初演(1986年)の千秋楽を新橋演舞場で観た時、まさに衝撃を受けました。
口語で編まれた和製ミュージカルのようなもの。
歌舞伎の伝統的な手法をふんだんに用いています。
海外のダンスやマス・ゲーム、曲芸などからも
演出や構成のヒントをたくさん引っ張ってきています。
ま、「ちょっと独特のクドサがあるよね」という人もいますが、
とにかく予備知識なしで、一回は観ていただきたい作品です。
ハイ・ビジョンなどで丁寧に映像化されたものが
海外で広く紹介されたら良いだろうに、とも思います。
伝統的な歌舞伎がまったくわからない客にもわかる。

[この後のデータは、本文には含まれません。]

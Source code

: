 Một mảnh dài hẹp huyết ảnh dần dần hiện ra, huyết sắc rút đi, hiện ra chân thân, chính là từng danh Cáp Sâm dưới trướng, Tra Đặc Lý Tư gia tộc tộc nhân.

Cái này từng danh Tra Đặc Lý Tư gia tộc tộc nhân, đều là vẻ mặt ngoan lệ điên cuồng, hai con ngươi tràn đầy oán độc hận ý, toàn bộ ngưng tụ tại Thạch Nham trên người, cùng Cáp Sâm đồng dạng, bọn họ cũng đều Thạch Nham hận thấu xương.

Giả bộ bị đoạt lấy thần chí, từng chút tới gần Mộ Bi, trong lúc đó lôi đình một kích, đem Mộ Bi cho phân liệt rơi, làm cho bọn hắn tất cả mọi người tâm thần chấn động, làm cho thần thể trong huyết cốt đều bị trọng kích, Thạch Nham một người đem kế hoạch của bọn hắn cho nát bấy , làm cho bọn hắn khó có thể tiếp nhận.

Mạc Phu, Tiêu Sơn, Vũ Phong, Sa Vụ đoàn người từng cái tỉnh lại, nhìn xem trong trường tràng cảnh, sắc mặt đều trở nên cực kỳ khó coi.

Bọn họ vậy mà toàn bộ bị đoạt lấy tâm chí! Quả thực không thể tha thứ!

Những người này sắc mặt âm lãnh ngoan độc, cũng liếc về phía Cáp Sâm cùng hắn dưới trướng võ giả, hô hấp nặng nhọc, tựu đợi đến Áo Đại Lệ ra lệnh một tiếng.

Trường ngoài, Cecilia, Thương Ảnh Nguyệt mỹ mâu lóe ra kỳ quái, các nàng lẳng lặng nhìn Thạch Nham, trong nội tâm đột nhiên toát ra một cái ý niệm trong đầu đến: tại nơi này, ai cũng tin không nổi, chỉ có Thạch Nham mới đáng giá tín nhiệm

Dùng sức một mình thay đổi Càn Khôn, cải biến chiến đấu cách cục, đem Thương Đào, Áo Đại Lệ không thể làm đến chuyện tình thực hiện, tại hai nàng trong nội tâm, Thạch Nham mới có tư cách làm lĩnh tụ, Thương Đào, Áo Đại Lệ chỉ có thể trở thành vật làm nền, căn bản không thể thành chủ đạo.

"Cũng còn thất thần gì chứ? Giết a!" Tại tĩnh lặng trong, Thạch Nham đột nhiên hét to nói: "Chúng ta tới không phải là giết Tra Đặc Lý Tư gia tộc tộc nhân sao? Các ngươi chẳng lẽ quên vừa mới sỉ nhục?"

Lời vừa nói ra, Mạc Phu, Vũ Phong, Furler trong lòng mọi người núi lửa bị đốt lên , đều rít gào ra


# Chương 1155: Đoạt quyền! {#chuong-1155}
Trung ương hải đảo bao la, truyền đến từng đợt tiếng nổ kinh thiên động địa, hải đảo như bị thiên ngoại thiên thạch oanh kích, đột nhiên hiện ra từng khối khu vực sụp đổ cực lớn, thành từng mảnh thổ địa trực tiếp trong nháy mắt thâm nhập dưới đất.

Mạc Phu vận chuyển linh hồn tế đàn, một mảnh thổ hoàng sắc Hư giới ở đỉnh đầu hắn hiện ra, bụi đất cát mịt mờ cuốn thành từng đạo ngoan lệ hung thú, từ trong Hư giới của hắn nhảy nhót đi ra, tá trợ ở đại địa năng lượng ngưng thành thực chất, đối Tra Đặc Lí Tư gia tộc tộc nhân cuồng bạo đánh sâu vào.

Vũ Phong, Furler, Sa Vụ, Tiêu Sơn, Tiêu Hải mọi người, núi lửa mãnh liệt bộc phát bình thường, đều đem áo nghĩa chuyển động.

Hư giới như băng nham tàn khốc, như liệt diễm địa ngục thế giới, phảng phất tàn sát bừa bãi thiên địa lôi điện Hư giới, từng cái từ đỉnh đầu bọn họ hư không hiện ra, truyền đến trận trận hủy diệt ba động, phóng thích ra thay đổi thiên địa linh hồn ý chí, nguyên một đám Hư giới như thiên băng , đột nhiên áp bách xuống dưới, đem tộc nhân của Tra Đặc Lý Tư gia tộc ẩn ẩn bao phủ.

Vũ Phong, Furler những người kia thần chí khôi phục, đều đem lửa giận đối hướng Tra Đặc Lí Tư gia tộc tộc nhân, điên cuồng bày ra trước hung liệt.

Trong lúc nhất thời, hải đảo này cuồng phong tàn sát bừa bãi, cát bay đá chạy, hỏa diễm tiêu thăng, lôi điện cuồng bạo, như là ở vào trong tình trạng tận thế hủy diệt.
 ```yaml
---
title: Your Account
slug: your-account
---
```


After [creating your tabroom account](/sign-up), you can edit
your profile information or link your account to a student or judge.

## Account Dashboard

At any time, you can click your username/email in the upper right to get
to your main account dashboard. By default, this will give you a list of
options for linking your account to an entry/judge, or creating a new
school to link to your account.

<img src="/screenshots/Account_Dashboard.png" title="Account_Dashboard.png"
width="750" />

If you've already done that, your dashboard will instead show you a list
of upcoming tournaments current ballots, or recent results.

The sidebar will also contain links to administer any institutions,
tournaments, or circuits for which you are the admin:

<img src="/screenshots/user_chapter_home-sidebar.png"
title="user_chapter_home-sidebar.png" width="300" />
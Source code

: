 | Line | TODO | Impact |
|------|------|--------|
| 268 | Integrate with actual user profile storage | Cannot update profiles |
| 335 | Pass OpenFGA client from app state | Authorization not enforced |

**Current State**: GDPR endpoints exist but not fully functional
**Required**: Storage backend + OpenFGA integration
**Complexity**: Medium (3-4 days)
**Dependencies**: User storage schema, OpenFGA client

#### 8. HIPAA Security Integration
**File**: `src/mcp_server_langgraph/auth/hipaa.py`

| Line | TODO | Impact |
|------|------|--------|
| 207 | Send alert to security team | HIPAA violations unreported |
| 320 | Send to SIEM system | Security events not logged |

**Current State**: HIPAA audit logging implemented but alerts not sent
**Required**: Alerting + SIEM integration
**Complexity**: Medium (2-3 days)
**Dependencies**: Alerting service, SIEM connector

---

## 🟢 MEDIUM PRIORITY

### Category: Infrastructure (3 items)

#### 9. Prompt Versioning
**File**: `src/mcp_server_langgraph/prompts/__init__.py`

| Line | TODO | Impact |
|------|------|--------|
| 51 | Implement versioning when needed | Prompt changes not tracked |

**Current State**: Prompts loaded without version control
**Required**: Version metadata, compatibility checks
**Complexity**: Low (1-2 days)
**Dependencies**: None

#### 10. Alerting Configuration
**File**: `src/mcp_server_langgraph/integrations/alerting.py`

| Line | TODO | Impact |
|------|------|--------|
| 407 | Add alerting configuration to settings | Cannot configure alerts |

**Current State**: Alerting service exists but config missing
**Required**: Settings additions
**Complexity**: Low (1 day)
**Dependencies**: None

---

楽しめる。
テンポの速い音楽や作品でないとオモロイと感じない若い世代にもウケル。
本来の歌舞伎を愛す見巧者にも許容してもらえる要素を(かろうじて)残している。
そんな作品を生み出した才能については、いまさら語るまでもありません。
「今の歌舞伎には、‘歌’‘踊り’が手薄になり、芝居だけが突出している」
という危機感から、猿之助さんは長い時間をかけてこの新作の準備をしたとか。
初演時に、「これは歌舞伎だ。本来、‘かぶく’ということは、
その時代に新しいものを打ち出す姿勢なのだ」と胸を張る
市川猿之助さんの心意気に、何よりも強い衝撃を受けました。
普通は、「新しい挑戦」って言ったって、
自分が活動している枠から、とんでもなくはみ出した所で創作することは
なかなかできません。 一歩間違えたら破滅するかもしれませんもの。
ベースに持っているものの確かさ、熟慮、援助、下準備、勇気、運・・・
いろいろなものが必要です。
みんな、いろんな言い訳をしながら、その枠からはみ出ることを嫌います。
あるいは、枠内でこじんまりと「新しい挑戦」と称するものをやって
大仰にPRすることもあるでしょう。
猿之助さんの、その後のお身体の具合はどうなのでしょうか。
2003年、福岡公演中に、体調を崩された後、表舞台から遠ざかっておられましたが
現在は作品の演出は行っておられます。
また最近になって、この作品の上演中に舞台に何度か登場し、
挨拶をなさっている、とのことです。
後ろ盾を持たないお弟子さんたちの精進には、何よりの励みですね。
22年目の『ヤマトタケル』。
現在は、右近さんと段治郎さんのダブル・キャストが主役を競い合いながら、
洗い直しも怠りなく、上演回数記録を更新中です。
今春は、東京⇒福岡⇒大阪⇒名古屋と、4ヶ月連続公演。
弟子たちを、それはそれは厳しく指導されてきた猿之助さんの心意気は
どう受け継がれてゆくのでしょうか。
・・・それにしてもね、師匠・猿之助さんの演じたヤマトタケルは
足が萎えて鳥のように曲がってしまったところなんて、
本当の鳥のそれのように見えたんですよ。(いや、ホント。)
それからね、白い鳥になって飛び去る時には
淋しそうな、でもトビッキリ優しいお顔をされていましたね。
お弟子さんたちにも、そんな「妙なところでスゴイと思わせるもの」を
たくさん見せていただきたいものです。